A cana-de-açúcar foi temática de um polêmico vídeo da campanha “Agro é Pop”, no qual a Rede Globo faz apologia ao trabalho escravo.

Na pílula de menos de um minuto temos o seguinte trecho: “Cana é agro. Desde o Brasil colonial a cana ajuda a movimentar a nossa economia. Hoje em dia a cana gera um dos maiores faturamentos do campo: R$ 52 bilhões”. E termina o vídeo: “Um sucesso brasileiro há 500 anos”.

O elogio ao trabalho escravo também se encontra na seleção de uma imagem do século XIX utilizada no vídeo, intitulada “Um Engenho de Açúcar”, que retrata o trabalho de escravos em um engenho. A pintura encontra-se no livro “Viagens ao Brasil”, publicado em 1816 pelo pintor de origem inglesa Henry Koster (1793-1820). Koster, que chegou ao Brasil em 1812, se alocou em Pernambuco, onde tornou-se latifundiário e senhor de escravos. Koster também foi autor de um livro publicado em 1816 com um título que expressa a ideologia de sua classe social: “Como melhorar a escravidão”.

Plantando desinformação…

A campanha “Agro é pop” faz parte de uma ofensiva ideológica do latifúndio, por meio do monopólio da imprensa, com o intuito de construir uma imagem perante ao povo de que o latifúndio é “a indústria riqueza do Brasil”, de que é o latifúndio que “desenvolve” o país. Nesse cenário, se opor ao latifúndio é “colocar-se contra o crescimento econômico e o desenvolvimento da Nação”.

Um traço comum a todos os vídeos exibidos na TV é o trabalho minucioso de ocultar certas informações fundamentais para entender realmente o que é o latifúndio (agronegócio), buscando enfatizar a sua aparência produtiva e moderna.

No mencionado vídeo sobre a cana-de-açúcar, temos um exemplo dessa campanha de desinformação. A propaganda diz que “nas lavouras e usinas, mais de um milhão de pessoas estão empregadas por causa da produção de cana”. Mas silencia-se intencionalmente sobre as condições e relações de trabalho que se desenvolvem nessas lavouras e usinas.

Planejadamente a campanha oculta informações sobre como são produzidas as mercadorias que chegam às nossas mesas. A própria dinâmica capitalista tende a ocultar dos consumidores o conhecimento sobre a cadeia produtiva – cada vez mais complexa – das mercadorias. O tom branco do nosso açúcar oculta muitas vezes o tom vermelho do sangue vertido dos trabalhadores e trabalhadoras dos canaviais e usinas.

Segundo dados do Ministério do Trabalho, 22% dos mais de 52 mil trabalhadores resgatados do “trabalho análogo à escravidão” no país entre 1995 e 2016 atuavam no setor sucroalcooleiro.

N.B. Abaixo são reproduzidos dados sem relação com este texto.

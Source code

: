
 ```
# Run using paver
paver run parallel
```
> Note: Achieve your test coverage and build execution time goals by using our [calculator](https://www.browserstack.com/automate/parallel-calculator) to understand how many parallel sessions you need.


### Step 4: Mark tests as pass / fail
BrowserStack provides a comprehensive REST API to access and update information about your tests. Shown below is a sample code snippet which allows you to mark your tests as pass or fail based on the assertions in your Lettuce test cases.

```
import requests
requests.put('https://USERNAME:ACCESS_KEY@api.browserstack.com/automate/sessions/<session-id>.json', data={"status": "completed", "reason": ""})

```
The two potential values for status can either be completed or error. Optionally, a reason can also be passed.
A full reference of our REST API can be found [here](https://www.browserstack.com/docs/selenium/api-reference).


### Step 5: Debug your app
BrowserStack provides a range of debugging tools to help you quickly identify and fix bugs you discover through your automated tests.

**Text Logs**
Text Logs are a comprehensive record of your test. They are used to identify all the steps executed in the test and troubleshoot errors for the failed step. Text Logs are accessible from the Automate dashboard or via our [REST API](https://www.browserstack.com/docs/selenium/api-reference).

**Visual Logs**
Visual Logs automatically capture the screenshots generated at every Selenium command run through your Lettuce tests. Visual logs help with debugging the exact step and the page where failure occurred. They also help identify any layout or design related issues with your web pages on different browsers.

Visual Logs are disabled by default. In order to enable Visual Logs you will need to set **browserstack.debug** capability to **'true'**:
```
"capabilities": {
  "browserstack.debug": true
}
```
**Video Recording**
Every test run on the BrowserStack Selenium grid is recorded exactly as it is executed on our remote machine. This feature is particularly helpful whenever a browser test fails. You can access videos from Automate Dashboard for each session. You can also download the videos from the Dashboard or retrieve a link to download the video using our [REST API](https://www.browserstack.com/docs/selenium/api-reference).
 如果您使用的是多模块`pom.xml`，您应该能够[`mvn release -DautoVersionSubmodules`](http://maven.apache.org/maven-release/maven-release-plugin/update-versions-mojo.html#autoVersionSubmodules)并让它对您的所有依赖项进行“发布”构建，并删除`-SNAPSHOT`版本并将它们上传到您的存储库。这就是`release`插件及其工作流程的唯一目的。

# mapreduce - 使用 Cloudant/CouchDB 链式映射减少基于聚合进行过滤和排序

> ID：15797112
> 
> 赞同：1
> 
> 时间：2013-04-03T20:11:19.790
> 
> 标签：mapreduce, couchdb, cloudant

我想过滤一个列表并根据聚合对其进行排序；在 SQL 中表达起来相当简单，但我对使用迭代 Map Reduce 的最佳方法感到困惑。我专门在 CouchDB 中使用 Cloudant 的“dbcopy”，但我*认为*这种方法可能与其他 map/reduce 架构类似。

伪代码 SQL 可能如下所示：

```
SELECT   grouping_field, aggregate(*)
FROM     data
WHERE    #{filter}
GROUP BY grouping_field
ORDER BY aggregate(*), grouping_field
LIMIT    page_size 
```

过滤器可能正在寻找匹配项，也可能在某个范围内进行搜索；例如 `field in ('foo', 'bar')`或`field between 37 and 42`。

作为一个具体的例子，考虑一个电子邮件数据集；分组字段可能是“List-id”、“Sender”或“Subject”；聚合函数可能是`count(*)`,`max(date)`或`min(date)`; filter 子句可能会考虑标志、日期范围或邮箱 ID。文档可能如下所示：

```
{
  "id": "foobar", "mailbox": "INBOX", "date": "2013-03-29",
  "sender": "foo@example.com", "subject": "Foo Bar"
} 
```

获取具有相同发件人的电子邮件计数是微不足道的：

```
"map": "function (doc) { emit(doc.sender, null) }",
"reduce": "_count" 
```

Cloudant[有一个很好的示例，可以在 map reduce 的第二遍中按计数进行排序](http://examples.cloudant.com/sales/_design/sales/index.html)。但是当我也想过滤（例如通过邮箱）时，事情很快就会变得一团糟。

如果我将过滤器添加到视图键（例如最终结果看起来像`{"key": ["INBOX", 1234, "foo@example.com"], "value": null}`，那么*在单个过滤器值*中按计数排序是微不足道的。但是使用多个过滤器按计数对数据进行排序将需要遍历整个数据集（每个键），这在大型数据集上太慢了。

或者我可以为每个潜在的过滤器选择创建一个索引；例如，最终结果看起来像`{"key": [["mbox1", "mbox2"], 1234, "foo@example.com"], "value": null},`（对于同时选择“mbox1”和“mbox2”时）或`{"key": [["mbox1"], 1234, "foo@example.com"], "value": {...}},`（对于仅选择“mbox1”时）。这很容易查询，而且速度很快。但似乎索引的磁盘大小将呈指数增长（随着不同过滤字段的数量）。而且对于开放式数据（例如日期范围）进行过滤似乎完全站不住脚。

No vídeo que aborda a geração de empregos pelo agronegócio temos um malabarismo conceitual para demonstrar o quão empregador esse setor é dentro da economia do país.

Segundo a propaganda, o “agronegócio brasileiro emprega 19 milhões de pessoas”, o que representaria “20% do total de empregos no país”, sendo que o “setor do agronegócio que mais emprega é o da agricultura familiar, com 11,5 milhões de trabalhadores”. Ou seja, para demonstrar que o agronegócio é um grande gerador de empregos eles incluem a agricultura camponesa, chamada de “agricultura familiar”, como parte integrante do agronegócio.

Em resumo, o latifúndio tradicional e de nova roupagem (agronegócio) que concentra em suas mãos mais da metade das terras rurais do país e conta com uma série de benefícios fiscais do velho Estado, gera menos emprego que a agricultura camponesa. Além disso, o latifúndio é menos produtivo que a agricultura camponesa se levarmos em conta a quantidade e o tamanho das terras utilizadas e as condições adversas de produção, circulação e comercialização das mercadorias enfrentadas pelos camponeses no país. São estes e não o latifúndio os principais responsáveis por abastecer grande parte de nosso mercado interno.

…E colhendo dividendos

Cabe relembrar que a Rede Globo é muito bem remunerada para realizar esse serviço de desinformação, já que a campanha “Agro é Pop” tem como um dos seus principais financiadores a JBS. A mesma JBS envolvida em comercialização de mercadorias estragadas e em grandes escândalos de corrupção, que envolvem até os gerentes de turno do velho Estado, vide Michel Temer.

Modernização para poucos

A ideia de que o campo brasileiro está se modernizando é uma presença constante em todos os vídeos publicitários da campanha “Agro é pop”.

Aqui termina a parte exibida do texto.